Reading: FRUC+DVRF — Enhanced CTU-Level Inter Prediction with Deep Frame Rate Up-Conversion (HEVC Inter)

Using SepConv, 3% Coding Gains on Average for HEVC Test Sequences

4 min readMay 10, 2020

In this story, Enhanced CTU-Level Inter Prediction with Deep Frame Rate Up-Conversion for High Efficiency Video Coding (FRUC+DVRF), by Peking University, City University of Hong Kong, and University of Southern California, is described. I read this because I work on video coding research.
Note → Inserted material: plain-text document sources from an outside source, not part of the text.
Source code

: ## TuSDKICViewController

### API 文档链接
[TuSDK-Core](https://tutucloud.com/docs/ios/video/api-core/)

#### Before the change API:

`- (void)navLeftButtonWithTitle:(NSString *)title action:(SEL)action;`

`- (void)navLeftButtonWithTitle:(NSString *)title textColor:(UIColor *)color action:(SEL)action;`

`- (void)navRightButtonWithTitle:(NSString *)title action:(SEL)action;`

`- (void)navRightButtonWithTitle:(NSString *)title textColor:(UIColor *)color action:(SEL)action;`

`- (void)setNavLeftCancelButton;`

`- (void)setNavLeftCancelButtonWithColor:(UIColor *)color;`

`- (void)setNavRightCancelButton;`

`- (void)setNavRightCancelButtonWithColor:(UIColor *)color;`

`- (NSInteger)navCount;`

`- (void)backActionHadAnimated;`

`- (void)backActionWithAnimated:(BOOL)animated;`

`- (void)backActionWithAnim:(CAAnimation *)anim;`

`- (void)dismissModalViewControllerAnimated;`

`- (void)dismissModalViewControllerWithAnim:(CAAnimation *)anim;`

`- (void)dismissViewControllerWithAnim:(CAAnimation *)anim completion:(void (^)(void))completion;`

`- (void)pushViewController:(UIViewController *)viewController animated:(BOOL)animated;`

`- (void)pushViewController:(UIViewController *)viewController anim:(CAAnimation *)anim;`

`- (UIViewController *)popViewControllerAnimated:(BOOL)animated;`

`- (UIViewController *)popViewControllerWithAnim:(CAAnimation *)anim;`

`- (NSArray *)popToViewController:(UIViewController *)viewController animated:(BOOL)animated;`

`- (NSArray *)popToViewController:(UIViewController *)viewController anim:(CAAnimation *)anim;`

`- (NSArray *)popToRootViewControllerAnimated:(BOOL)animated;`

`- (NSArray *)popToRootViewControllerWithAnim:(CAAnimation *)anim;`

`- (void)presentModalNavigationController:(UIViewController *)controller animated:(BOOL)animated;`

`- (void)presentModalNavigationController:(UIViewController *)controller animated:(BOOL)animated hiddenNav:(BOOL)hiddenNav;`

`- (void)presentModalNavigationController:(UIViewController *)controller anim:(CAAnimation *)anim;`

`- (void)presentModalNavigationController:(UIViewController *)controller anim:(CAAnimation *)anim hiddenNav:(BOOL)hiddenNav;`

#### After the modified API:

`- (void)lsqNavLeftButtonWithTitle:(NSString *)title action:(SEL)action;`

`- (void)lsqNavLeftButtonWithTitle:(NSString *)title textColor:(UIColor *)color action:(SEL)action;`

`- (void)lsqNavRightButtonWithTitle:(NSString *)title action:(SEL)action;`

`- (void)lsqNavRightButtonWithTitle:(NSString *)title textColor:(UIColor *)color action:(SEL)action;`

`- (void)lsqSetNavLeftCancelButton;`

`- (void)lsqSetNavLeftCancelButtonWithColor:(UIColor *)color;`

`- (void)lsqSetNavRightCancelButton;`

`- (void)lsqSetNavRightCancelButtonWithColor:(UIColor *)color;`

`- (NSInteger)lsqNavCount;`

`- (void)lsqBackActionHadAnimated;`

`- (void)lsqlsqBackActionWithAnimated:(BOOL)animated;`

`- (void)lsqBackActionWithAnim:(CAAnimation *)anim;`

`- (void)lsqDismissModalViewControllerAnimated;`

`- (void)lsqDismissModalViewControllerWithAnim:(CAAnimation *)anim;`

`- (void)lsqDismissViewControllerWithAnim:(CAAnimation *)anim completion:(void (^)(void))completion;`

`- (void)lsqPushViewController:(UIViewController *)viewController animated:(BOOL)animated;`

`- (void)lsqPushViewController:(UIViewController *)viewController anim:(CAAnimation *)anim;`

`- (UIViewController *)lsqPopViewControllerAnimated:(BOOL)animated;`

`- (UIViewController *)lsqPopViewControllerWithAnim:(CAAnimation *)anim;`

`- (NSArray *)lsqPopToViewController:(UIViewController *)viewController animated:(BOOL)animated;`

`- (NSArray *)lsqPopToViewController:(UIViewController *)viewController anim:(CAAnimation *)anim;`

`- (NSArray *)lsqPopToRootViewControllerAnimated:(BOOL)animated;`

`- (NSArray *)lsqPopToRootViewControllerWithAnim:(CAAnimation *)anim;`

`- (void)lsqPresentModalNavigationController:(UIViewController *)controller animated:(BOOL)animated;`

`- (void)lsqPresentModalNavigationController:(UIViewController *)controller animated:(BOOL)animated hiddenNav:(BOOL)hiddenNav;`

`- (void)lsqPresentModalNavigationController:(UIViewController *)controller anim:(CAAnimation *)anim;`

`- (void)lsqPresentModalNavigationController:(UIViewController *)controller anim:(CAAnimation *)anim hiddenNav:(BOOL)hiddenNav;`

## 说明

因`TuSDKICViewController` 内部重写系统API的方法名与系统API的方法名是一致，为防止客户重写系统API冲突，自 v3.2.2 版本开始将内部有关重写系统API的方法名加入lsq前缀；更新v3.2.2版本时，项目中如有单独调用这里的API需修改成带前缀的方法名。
In this paper, a CNN-based Frame Rate Up-Conversion (FRUC) approach is used to interpolate an extra reference frame, which has the same time instant of the current frame. And Direct Virtual Reference Frame (DVRF) coding mode is introduced. By using DVRF, coding gain is achieved. This is a paper in 2018 ICIP. (Sik-Ho Tsang @ Medium)

Outline

Hierarchical B Structure in HEVC
Proposed FRUC and DVRF
Experimental Results

1. Hierarchical B Structure in HEVC

When Hierarchical B Structure is used in HEVC, i.e. Random Access Configuration. The coding order is based on the temporal level (TL). The frames with lower TL are coded first.
In this case, I0 and B8 are coded first (TL=0), then B4 (TL=1), then B2 and B6 (TL=2), and finally B1, B3, B5 and B7 (TL=3).
With this arrangement, frames with lower TL can be acted as reference frames for frames with higher TL so as to have efficient compression.

2. Proposed FRUC and DVRF

2.1. Frame Rate Up-Conversion (FRUC) Using SepConv

**Hierarchical B Structure with Virtual Reference Frame**

In this paper, authors proposed to have the high quality virtual reference frame generated using the deep learning based frame rate up-conversion (FRUC) algorithm.
In particular, SepConv, which is a CNN-based video frame interpolation, is used to generate this virtual reference frame. (If interested, please read my story about SepConv. That’s also why I read AdaConv and SepConv, lol.)
This virtual reference frame ^B1 has the same time instant with B1.

2.2. Direct Virtual Reference Frame (DVRF) coding mode in HEVC

After generating the virtual reference frame, a novel CTU level coding mode-direct virtual reference frame (DVRF) mode is introduced.
For each 64×64 CTUs in the current frame, a DVRF mode flag is signalled in the bitstreams to indicate whether the DVRF mode is chosen.
In particular, when DVRF flag is true, the co-located block in the virtual reference frame is treated as the reconstruction block.
Otherwise, traditional HEVC encoding process is conducted to encode the current CTU.

3. Experimental Results

**BD-Rate (%) against conventional HEVC with only proposed approach applied at TL=3**

YUV 400 is considered here.
When DVRF mode is applied only to TL=3 frames, FRUC provides on average 2.3% BD rate gain on HEVC sequences, and up to 5.4% gain is achieved on BQSquare.
Regarding BQTerrace, DVRF mode even has negative effect as SepConv may not be able to well handle the water wave case.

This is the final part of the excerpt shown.